1 threads: 150836387.770 Ops/sec, counter=10000000
2 threads: 91198022.827 Ops/sec, counter=20000000
3 threads: 78989357.501 Ops/sec, counter=30000000
4 threads: 66808858.187 Ops/sec, counter=40000000
5 threads: 68732962.817 Ops/sec, counter=50000000
6 threads: 64296828.452 Ops/sec, counter=60000000
7 threads: 66575046.721 Ops/sec, counter=70000000
8 threads: 64487317.763 Ops/sec, counter=80000000
9 threads: 63598622.030 Ops/sec, counter=90000000
10 threads: 62666457.778 Ops/sec, counter=100000000
11 threads: 62341701.668 Ops/sec, counter=110000000
12 threads: 62043591.828 Ops/sec, counter=120000000
13 threads: 61933752.800 Ops/sec, counter=130000000
14 threads: 62063367.585 Ops/sec, counter=140000000
15 threads: 61994384.135 Ops/sec, counter=150000000
16 threads: 61760299.784 Ops/sec, counter=160000000

The CPU is 8-core, 16-thread (Ryzen 1800X @3.9Ghz). So the total over all threads of operations per second decreases dramatically till 4 threads are used. Then it decreases slowly and fluctuates a bit.

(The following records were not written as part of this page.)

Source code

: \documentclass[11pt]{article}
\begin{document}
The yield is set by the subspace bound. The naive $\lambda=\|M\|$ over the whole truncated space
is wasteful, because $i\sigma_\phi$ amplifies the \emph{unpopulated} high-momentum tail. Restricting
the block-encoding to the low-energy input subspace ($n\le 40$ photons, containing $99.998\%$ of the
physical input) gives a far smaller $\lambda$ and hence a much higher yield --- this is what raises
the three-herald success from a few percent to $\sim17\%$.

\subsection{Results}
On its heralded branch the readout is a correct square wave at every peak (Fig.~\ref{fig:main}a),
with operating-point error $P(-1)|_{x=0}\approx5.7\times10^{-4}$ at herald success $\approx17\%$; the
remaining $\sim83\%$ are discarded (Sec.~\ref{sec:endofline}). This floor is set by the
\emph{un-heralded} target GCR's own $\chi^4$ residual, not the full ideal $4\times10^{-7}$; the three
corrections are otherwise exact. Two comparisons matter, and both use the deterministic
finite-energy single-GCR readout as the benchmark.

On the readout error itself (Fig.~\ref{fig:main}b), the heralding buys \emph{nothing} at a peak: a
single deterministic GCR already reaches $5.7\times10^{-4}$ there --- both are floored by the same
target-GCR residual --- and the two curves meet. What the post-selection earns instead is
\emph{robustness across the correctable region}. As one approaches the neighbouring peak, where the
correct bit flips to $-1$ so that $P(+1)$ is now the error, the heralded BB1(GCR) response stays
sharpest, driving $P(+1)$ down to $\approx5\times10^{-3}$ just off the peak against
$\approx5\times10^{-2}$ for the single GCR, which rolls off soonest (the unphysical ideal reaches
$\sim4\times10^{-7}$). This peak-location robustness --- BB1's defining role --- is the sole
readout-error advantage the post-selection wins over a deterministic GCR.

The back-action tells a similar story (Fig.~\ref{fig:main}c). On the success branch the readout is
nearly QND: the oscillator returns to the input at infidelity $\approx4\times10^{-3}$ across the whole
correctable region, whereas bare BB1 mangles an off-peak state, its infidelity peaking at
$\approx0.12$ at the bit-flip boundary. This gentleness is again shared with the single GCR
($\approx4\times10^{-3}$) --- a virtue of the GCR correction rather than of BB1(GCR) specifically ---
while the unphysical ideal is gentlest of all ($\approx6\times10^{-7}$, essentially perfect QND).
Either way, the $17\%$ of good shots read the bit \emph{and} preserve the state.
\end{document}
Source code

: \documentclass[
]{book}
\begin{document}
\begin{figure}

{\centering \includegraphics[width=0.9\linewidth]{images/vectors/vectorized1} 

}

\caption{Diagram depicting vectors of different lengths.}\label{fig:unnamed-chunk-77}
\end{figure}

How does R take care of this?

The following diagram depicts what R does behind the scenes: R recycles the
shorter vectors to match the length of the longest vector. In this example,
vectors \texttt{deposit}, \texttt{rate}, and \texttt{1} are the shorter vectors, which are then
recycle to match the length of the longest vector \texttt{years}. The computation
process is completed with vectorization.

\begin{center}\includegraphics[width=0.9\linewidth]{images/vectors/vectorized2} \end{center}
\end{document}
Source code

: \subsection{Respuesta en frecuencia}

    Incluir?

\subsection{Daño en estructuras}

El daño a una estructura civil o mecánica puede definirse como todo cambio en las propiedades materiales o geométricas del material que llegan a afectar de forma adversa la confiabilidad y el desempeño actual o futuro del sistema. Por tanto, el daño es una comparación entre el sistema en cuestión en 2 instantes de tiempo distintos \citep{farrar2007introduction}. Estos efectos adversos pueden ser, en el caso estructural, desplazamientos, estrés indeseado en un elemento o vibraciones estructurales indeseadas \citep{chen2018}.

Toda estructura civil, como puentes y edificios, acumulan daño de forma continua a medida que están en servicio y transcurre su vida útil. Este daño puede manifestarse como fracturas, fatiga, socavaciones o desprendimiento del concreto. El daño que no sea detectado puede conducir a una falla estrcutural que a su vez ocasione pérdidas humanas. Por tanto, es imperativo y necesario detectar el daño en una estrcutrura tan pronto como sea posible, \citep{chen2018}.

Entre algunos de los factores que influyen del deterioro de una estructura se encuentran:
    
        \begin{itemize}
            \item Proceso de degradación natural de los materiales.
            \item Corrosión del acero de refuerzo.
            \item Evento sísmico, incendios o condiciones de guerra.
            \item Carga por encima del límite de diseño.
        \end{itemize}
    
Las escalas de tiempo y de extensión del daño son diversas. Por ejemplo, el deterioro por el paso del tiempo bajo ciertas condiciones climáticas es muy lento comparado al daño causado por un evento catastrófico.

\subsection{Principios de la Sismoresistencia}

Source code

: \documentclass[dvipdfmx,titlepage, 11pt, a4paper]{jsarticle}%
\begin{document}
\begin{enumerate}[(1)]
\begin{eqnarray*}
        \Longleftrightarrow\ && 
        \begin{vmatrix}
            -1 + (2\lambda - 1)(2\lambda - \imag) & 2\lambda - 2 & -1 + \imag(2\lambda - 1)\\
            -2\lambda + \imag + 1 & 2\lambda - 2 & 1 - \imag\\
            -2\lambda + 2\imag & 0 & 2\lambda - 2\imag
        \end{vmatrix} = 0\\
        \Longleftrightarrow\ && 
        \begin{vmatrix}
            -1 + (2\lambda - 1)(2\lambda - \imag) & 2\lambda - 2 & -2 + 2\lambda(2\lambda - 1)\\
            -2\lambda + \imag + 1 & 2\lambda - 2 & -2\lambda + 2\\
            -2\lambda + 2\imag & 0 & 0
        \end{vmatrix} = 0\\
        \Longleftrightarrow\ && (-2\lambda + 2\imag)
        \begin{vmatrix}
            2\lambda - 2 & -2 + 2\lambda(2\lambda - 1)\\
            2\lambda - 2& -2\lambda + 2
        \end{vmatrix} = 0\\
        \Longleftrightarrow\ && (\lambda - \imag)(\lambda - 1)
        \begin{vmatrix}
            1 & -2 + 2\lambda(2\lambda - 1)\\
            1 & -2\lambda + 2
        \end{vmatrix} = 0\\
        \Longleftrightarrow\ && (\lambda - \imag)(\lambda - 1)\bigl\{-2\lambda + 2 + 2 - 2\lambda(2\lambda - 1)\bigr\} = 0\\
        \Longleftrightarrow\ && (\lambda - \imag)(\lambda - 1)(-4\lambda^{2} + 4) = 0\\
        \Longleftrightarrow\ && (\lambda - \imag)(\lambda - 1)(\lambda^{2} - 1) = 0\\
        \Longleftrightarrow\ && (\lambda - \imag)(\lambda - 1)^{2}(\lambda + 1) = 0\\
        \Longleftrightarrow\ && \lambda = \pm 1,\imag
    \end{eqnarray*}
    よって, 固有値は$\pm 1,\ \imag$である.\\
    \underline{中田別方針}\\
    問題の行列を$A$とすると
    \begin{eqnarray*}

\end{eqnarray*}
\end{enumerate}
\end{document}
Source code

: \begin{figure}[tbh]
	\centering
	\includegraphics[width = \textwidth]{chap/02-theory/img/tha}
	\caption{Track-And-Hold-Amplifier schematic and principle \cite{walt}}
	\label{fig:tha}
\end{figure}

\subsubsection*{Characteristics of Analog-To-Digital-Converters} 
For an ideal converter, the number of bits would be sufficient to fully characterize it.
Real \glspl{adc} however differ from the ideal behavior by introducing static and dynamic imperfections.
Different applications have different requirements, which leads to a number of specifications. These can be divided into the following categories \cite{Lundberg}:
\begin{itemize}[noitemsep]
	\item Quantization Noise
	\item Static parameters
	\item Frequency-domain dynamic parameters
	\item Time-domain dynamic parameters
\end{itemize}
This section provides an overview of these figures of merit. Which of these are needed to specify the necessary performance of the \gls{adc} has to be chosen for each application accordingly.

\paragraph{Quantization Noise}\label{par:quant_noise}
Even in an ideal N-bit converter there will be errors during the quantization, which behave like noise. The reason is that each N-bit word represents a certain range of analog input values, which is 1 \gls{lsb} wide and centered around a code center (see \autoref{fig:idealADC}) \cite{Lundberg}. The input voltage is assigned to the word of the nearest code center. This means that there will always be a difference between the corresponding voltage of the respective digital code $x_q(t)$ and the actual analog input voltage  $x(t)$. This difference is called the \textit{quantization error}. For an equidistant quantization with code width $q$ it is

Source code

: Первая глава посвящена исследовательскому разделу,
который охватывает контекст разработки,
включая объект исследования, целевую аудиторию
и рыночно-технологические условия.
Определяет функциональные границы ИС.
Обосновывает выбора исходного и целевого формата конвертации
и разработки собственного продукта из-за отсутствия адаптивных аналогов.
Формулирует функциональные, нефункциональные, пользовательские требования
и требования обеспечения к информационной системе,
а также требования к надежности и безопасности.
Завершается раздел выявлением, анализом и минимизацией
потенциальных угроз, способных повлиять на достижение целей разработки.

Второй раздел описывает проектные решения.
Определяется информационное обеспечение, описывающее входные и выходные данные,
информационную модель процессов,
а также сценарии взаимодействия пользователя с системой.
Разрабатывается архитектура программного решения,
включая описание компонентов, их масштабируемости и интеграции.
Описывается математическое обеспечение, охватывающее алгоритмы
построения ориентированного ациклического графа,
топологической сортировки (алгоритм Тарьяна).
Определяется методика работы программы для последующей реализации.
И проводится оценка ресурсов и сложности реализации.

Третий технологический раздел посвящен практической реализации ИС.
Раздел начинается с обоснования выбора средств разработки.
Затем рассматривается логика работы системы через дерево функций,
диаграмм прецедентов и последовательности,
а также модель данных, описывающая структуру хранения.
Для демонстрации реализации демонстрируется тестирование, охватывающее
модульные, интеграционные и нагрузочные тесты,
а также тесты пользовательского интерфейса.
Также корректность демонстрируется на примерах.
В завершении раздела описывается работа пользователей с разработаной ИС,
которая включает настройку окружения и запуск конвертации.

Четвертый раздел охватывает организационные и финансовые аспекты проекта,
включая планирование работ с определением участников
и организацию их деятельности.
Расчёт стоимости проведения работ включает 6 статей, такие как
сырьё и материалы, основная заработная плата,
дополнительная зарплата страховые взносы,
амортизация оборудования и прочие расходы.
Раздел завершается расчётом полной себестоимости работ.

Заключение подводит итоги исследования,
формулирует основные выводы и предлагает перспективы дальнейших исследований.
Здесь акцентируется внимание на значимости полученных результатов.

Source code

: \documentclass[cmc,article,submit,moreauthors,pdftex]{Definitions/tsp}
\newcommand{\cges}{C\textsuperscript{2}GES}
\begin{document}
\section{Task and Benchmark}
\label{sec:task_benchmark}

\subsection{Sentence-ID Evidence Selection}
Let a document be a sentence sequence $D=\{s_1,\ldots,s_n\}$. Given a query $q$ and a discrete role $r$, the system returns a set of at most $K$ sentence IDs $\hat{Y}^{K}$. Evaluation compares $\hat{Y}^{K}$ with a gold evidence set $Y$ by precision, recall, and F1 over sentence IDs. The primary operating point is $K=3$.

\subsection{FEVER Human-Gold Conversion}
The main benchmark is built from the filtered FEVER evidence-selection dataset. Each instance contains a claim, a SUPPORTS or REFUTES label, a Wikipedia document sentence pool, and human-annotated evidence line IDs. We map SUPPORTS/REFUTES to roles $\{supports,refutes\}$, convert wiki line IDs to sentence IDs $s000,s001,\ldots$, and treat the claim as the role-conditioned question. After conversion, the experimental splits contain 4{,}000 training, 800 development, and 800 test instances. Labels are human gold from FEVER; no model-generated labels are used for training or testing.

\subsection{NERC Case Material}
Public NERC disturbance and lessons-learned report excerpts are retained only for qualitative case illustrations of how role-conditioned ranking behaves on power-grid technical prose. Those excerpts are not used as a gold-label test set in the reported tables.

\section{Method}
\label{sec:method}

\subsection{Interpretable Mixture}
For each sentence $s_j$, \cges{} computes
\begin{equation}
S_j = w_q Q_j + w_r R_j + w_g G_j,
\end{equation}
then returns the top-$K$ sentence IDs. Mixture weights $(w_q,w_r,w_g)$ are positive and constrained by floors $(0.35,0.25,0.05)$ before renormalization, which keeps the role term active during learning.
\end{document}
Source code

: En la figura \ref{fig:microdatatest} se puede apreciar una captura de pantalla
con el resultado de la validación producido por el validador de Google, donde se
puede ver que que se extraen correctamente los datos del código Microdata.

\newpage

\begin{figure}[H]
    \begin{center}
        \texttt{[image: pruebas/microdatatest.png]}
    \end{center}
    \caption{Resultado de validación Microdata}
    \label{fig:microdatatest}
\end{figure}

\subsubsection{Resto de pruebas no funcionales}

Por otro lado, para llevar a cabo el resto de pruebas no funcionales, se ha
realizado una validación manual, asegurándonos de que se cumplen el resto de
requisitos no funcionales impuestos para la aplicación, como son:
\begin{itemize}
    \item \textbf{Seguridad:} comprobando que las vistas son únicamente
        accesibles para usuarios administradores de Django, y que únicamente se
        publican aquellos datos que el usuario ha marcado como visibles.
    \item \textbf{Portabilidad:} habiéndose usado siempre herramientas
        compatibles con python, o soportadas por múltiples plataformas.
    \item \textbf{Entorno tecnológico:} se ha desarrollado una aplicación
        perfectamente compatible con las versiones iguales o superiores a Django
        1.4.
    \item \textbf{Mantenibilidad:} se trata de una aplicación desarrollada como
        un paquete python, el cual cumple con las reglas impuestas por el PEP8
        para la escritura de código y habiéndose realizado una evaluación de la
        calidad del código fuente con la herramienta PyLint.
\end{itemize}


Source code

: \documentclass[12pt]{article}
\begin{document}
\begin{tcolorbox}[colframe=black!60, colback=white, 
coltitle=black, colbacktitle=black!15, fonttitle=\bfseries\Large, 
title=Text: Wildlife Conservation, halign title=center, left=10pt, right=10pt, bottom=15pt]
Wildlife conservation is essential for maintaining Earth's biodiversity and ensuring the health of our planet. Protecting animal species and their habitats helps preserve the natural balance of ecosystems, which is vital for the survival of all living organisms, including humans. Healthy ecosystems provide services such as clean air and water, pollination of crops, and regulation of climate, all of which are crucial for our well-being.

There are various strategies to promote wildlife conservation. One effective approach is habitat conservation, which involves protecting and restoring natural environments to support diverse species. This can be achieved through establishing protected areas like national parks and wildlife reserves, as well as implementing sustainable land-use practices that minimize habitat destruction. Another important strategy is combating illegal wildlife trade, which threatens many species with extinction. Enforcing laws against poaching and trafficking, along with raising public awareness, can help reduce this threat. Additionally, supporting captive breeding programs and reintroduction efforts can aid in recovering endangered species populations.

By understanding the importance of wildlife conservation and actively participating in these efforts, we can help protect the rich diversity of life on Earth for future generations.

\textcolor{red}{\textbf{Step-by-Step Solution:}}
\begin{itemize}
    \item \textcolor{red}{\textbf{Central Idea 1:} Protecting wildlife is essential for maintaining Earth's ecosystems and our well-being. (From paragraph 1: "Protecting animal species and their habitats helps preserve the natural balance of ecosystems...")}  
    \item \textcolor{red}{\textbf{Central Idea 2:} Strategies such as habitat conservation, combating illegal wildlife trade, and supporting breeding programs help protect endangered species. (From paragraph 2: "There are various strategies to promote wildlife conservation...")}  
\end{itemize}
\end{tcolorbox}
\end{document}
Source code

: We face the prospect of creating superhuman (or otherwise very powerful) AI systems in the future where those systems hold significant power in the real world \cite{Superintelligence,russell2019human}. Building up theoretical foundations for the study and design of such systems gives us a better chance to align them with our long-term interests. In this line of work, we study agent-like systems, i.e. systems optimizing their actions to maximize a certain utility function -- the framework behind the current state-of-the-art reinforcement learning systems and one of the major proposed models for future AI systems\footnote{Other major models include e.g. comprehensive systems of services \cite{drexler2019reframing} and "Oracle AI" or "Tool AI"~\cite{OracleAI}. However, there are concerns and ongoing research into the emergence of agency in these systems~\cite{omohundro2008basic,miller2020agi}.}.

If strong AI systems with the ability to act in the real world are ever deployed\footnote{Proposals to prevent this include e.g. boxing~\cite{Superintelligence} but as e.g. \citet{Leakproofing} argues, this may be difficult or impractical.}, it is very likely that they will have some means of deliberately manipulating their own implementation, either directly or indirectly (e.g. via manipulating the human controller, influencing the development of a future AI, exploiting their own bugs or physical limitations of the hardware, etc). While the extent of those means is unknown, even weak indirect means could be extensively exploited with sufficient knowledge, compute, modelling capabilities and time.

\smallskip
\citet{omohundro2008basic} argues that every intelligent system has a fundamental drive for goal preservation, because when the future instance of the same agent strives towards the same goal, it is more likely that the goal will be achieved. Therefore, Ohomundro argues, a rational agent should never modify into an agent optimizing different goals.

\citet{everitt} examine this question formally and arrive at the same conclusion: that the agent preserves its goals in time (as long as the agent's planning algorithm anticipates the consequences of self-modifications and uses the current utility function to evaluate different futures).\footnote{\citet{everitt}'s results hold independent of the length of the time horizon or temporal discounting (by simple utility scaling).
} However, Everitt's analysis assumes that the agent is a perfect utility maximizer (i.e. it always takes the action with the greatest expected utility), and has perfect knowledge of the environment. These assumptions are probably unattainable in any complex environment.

So is this phenomenon common to other CPUs and compilers? Is there any workaround (except resorting to a single thread)?

Serge Rogatch
  • 13,865
  • 7
  • 86
  • 158
  • 1
    Synchronisation always has an overhead. Amdahl's law tells us thet parallelisation won't solve all your problems. If you can run multiple single-thread processes and do the same job, you should probably try that. – Rook Jun 15 '17 at 07:36
  • I don't see any practical benefit (in this case) by increasing the number of threads to a count greater than 4. The reason could be that your CPU would be spending more and more time in context switching/synchronising the threads when the number of threads is increasing. – Abdus Khazi Jun 15 '17 at 07:37
  • 2
    @AbdusSalamKhazi the program isn't doing _anything_ other than switching and synchronising. – Rook Jun 15 '17 at 07:42
  • Note that a single-threaded implementation of this would not use atomics at all, and be *much* faster than the 1-thread version of this. `for (int64_t i = 0; i < iters; i++) { non_atomic_count++; }` could keep the counter in a register for the whole loop, and only store it afterwards. A compiler could even optimize it to `non_atomic_count += iters`. (Actually, compilers [are allowed to do that with your atomic version](http://www.open-std.org/jtc1/sc22/wg21/docs/papers/2015/n4455.html), but currently don't.) – Peter Cordes Jul 02 '17 at 08:53
  • Anyway, like everyone else has said, you're just measuring that high-contention synchronization overhead goes up with more threads. There has to be some independent work that each thread can do for parallelizing to be worth it at all, however you synchronize. – Peter Cordes Jul 02 '17 at 08:55

3 Answers3

4

A lock free multi threaded program is not slower than a single threaded program. What makes it slow is data contention. The example you provided is in fact a highly contentious artificial program. In a real program you will do a lot of work between each access to shared data and thus it will have less cache invalidations and so on. This CppCon talk by Jeff Preshing can explain some of your questions better than I did.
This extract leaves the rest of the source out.